How Do I Stop Binge Eating?

#5 Evaluate Areas of Your Life You Are Trying to “Control” Too Much

This is a biggie. The “tightly controlled” something else that is feeding your binge eating can be found, yes, in the nutritional realm but also your personal and emotional realms as well. So you need to sit back, and reflect honestly. What are other areas of your life, your inner world, that are calling for your attention to let go a little bit?

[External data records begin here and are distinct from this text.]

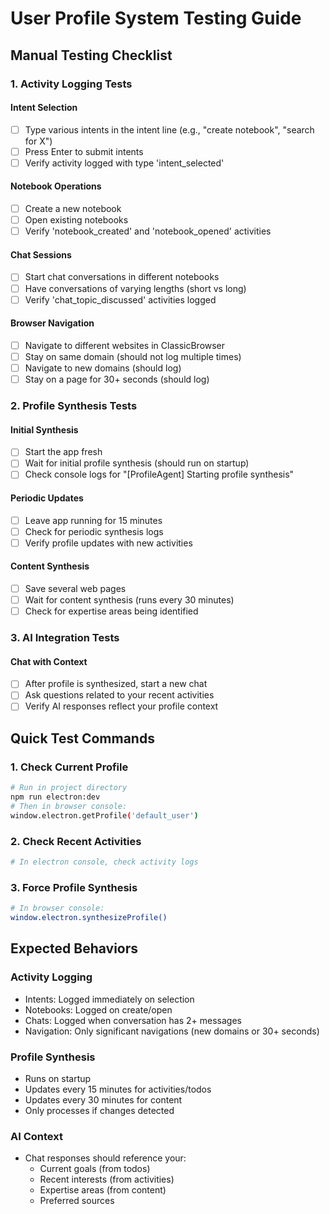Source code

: # User Profile System Testing Guide

## Manual Testing Checklist

### 1. Activity Logging Tests

#### Intent Selection
- [ ] Type various intents in the intent line (e.g., "create notebook", "search for X")
- [ ] Press Enter to submit intents
- [ ] Verify activity logged with type 'intent_selected'

#### Notebook Operations
- [ ] Create a new notebook
- [ ] Open existing notebooks
- [ ] Verify 'notebook_created' and 'notebook_opened' activities

#### Chat Sessions
- [ ] Start chat conversations in different notebooks
- [ ] Have conversations of varying lengths (short vs long)
- [ ] Verify 'chat_topic_discussed' activities logged

#### Browser Navigation
- [ ] Navigate to different websites in ClassicBrowser
- [ ] Stay on same domain (should not log multiple times)
- [ ] Navigate to new domains (should log)
- [ ] Stay on a page for 30+ seconds (should log)

### 2. Profile Synthesis Tests

#### Initial Synthesis
- [ ] Start the app fresh
- [ ] Wait for initial profile synthesis (should run on startup)
- [ ] Check console logs for "[ProfileAgent] Starting profile synthesis"

#### Periodic Updates
- [ ] Leave app running for 15 minutes
- [ ] Check for periodic synthesis logs
- [ ] Verify profile updates with new activities

#### Content Synthesis
- [ ] Save several web pages
- [ ] Wait for content synthesis (runs every 30 minutes)
- [ ] Check for expertise areas being identified

### 3. AI Integration Tests

#### Chat with Context
- [ ] After profile is synthesized, start a new chat
- [ ] Ask questions related to your recent activities
- [ ] Verify AI responses reflect your profile context

## Quick Test Commands

### 1. Check Current Profile
```bash
# Run in project directory
npm run electron:dev
# Then in browser console:
window.electron.getProfile('default_user')
```

### 2. Check Recent Activities
```bash
# In electron console, check activity logs
```

### 3. Force Profile Synthesis
```bash
# In browser console:
window.electron.synthesizeProfile()
```

## Expected Behaviors

### Activity Logging
- Intents: Logged immediately on selection
- Notebooks: Logged on create/open
- Chats: Logged when conversation has 2+ messages
- Navigation: Only significant navigations (new domains or 30+ seconds)

### Profile Synthesis
- Runs on startup
- Updates every 15 minutes for activities/todos
- Updates every 30 minutes for content
- Only processes if changes detected

### AI Context
- Chat responses should reference your:
  - Current goals (from todos)
  - Recent interests (from activities)
  - Expertise areas (from content)
  - Preferred sources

how do I stop binge eating

Money, emotions, work, communication, deeper personal desires, truth speaking, sexual energy, and other people are areas many of my clients experience tight control. Maybe you keep to yourself a lot and never express emotions honestly, or perhaps you’re constantly trying to please your boss at work and you’re not establishing boundaries for yourself? I always say my work and coaching personality is a combination of Dr Phil, Jillian Michaels, and Tony Robbins because I have to wear a lot of hats and see big picture when it comes to helping big problems. How we do food is how we do life, and again, food is just the symptom so I’m always on the lookout for, where is life calling my client?

In Closing…

I hope you found sound, realistic solutions to your question, “How Do I Stop Binge Eating?”. Take a deep breath and begin to look at bingeing as a gift, rather than a curse. When a negative power is revealed such as binge eating, it means there’s a positive power calling to be unleashed. Power is good, it’s desirable, and changes form within you. There is much to be gained in this journey, don’t be afraid of it, instead lean into it.